Yukarıda temel kavramlarını verdiğim bu düşünme süreci bilinen bir benzerlikten yola çıkılarak bilinmeyenlerin elde edilmesini sağlayan akıl yürütme yöntemi olarak yani “Analojik Düşünme” yöntemi süreci olarak tanımlanır. Basitçe bir örnek vermek gerekirse: Vücudumuzdaki kılcal damarları karayolları ağına benzeterek yani analoji kurarak anlatabiliriz.
Modelleme ve tasarım yaparken analojilerden ve analojik düşünmeden çokça faydalanılır. Modelleme bilinen olgulardan ve kaynaklardan yola çıkarak bilinmeyen bir konuyu açık ve anlaşılır hale getirmek süreci olarak tanımlanırken, süreç sonunda ortaya çıkan ürün ise model olarak tanımlanmaktadır.
Görüldüğü gibi analojiler ve analojik düşünme tasarım ve modellerin temelini oluşturur. Herhangi bir konuda model yapılmasının amacı bir konu veya kavramın öğretilmesi-öğrenilmesi veya anlaşılır hale getirilmesidir.
Az evvel söylendiği gibi, yabancılık çekilen bir olgunun, yabancılık çekilmeyen bir olguya benzetilerek açıklanması olarak anlatılan analoji yapma süreci modelleme sürecinin vazgeçilmez bir bileşenidir.
Analojiler yapılırken somut örnekler ve temsillerden yoğun bir biçimde faydalanılır. Analoji ve örnekler bilinmeyen kavramları bilindik hale getirmekte kullanıldıkları için bu düşünme sürecinde benzer amaçlara hizmet etmektedirler.
Bu açıkladığımız nedenden dolayı bireyde meydana gelen kalıcı izli davranış değişikliği olarak tanımlanan öğrenme sürecinde de analojik düşünme oldukça önemli bir yer tutmaktadır.
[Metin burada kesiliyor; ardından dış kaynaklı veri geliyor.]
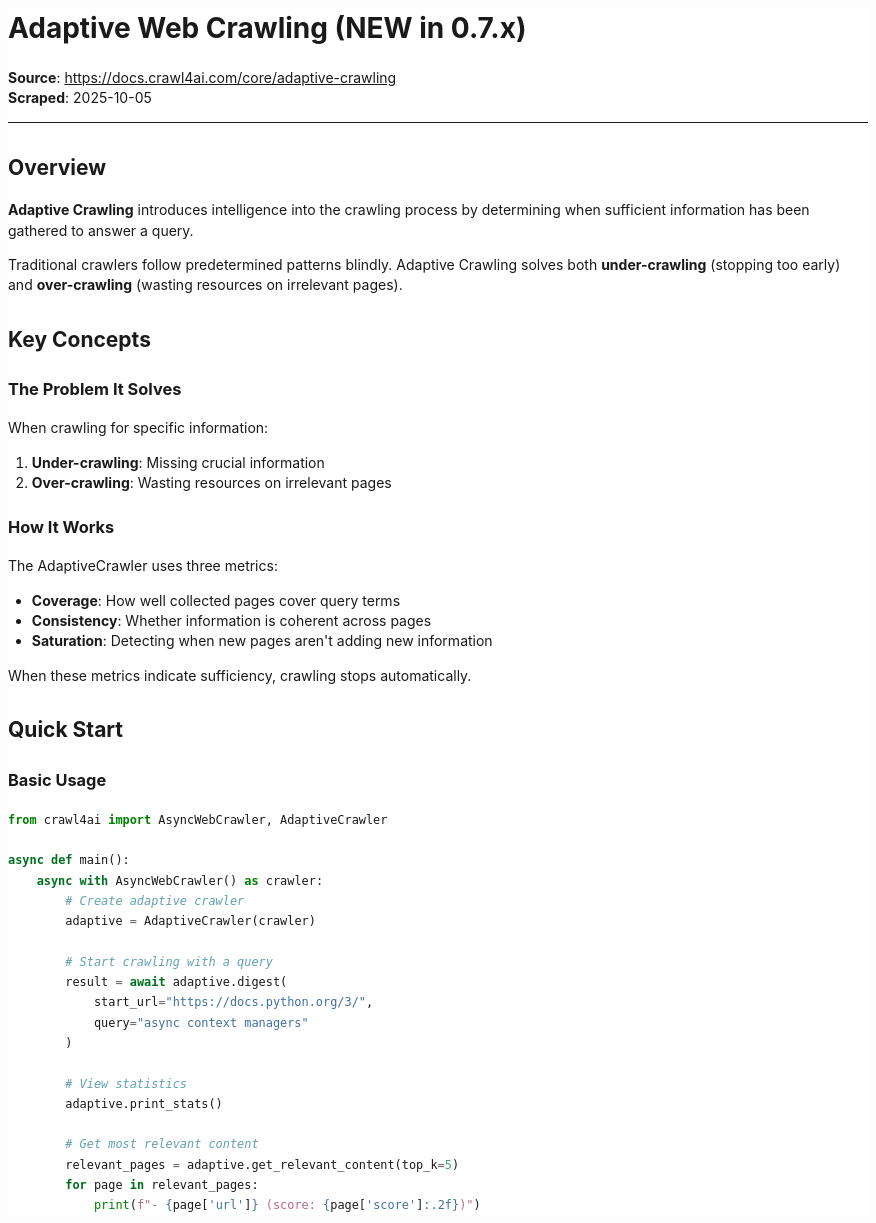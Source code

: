 # Adaptive Web Crawling (NEW in 0.7.x)

**Source**: https://docs.crawl4ai.com/core/adaptive-crawling  
**Scraped**: 2025-10-05

---

## Overview

**Adaptive Crawling** introduces intelligence into the crawling process by determining when sufficient information has been gathered to answer a query.

Traditional crawlers follow predetermined patterns blindly. Adaptive Crawling solves both **under-crawling** (stopping too early) and **over-crawling** (wasting resources on irrelevant pages).

## Key Concepts

### The Problem It Solves

When crawling for specific information:
1. **Under-crawling**: Missing crucial information
2. **Over-crawling**: Wasting resources on irrelevant pages

### How It Works

The AdaptiveCrawler uses three metrics:

- **Coverage**: How well collected pages cover query terms
- **Consistency**: Whether information is coherent across pages
- **Saturation**: Detecting when new pages aren't adding new information

When these metrics indicate sufficiency, crawling stops automatically.

## Quick Start

### Basic Usage

```python
from crawl4ai import AsyncWebCrawler, AdaptiveCrawler

async def main():
    async with AsyncWebCrawler() as crawler:
        # Create adaptive crawler
        adaptive = AdaptiveCrawler(crawler)

        # Start crawling with a query
        result = await adaptive.digest(
            start_url="https://docs.python.org/3/",
            query="async context managers"
        )

        # View statistics
        adaptive.print_stats()

        # Get most relevant content
        relevant_pages = adaptive.get_relevant_content(top_k=5)
        for page in relevant_pages:
            print(f"- {page['url']} (score: {page['score']:.2f})")
```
Çünkü bireyin yeni öğrendiği bilgi eski bilgileriyle çelişmiyorsa (analojiler çelişmeme noktasında yardımcı olmaktadır) bireyde özümseme/anlama süreci ve dolayısıyla öğrenme gerçekleşmiş olur.
Unutulmaması gereken bir nokta: Eski ve yeni kavramların birbirini tamamlaması yani ilişkilendirilmesi ve uyarlanması süreçleri öğrenmede oldukça önemli bir yer tutmaktadır.
Analojik düşünme ve örnekleme sayesinde bireyler var olan bilgileri yardımıyla bu bilgilerinin üzerine yeni bilgileri yapılandırmış yani kurmuş olurlar.
Özetle anlattığım analojik düşünme süreci dört temel bileşenden oluşur. Bunlar;
-Hedef kavram
-Benzer kavram
-Hedef ve benzer kavram ile ilgili açıklayıcı tanımlama ve uyan ve uymayan yönlerin belirtilmesi
-Sonucun/yargının çıkarılması
olarak sıralanmaktadır.
Son olarak analojik düşünmenin bireyler için yararları üzerine konuşmak gerekirse bunlar:
-Bilimsel düşünme, problem çözme ve tahmin etme yeteneklerini geliştirir.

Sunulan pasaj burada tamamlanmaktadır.